● TASK GOAL: Counting every line in the records below that holds "print", give the total and add nothing.

(Stored data entries)
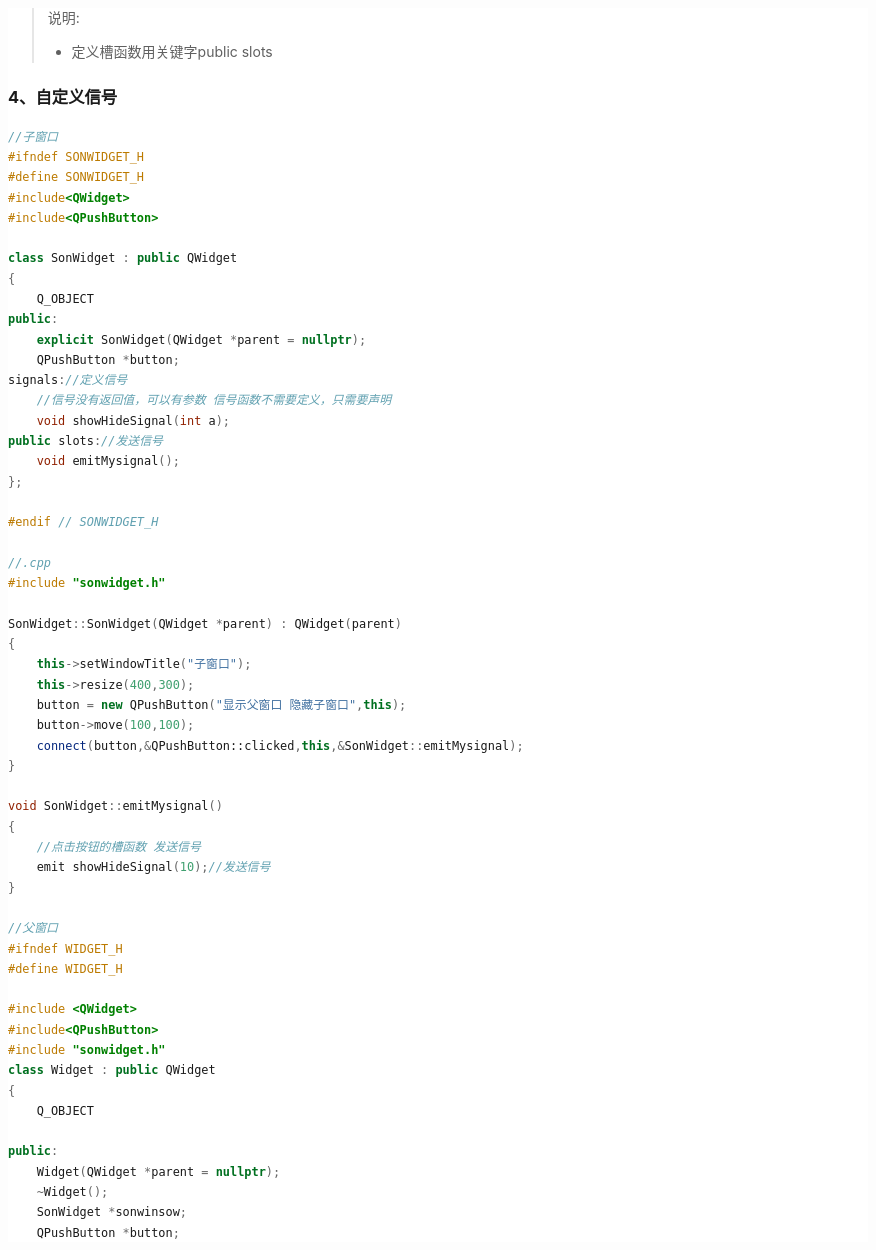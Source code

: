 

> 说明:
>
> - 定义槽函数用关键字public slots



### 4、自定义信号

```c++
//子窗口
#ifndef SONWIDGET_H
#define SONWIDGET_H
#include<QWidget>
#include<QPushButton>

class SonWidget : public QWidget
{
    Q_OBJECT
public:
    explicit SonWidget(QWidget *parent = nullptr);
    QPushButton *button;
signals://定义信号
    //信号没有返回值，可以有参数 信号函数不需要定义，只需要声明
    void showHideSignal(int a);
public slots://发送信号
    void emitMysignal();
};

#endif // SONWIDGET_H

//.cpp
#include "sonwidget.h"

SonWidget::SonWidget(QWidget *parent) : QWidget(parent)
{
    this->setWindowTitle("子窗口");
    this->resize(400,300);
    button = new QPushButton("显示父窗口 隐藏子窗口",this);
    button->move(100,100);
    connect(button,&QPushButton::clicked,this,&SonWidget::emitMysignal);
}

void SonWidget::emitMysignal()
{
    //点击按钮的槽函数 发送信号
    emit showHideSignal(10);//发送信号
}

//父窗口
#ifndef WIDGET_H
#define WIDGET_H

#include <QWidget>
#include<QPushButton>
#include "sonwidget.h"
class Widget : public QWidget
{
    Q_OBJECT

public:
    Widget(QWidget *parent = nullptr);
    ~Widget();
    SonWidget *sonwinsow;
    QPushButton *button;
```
---
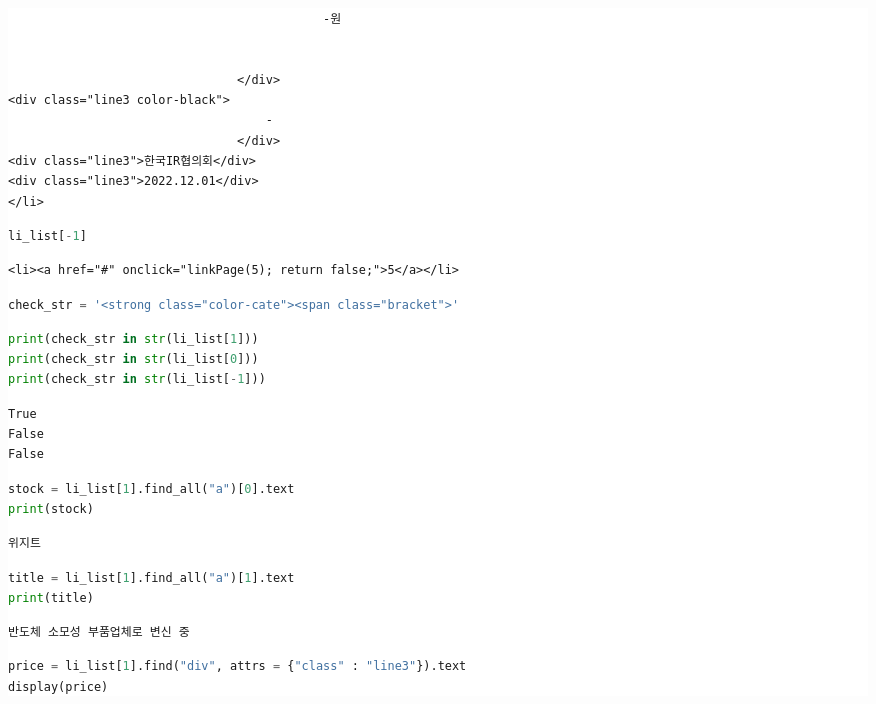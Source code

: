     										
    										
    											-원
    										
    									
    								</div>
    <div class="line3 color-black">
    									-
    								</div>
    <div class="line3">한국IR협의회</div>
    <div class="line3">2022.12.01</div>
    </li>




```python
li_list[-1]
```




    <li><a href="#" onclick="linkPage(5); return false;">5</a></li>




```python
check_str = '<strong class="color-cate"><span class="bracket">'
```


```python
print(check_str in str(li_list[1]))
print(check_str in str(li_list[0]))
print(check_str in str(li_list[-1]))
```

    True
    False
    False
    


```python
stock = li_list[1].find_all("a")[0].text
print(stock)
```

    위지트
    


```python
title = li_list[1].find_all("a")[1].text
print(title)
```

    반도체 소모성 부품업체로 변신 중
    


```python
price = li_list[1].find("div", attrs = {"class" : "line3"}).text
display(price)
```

● TASK RESULT: 5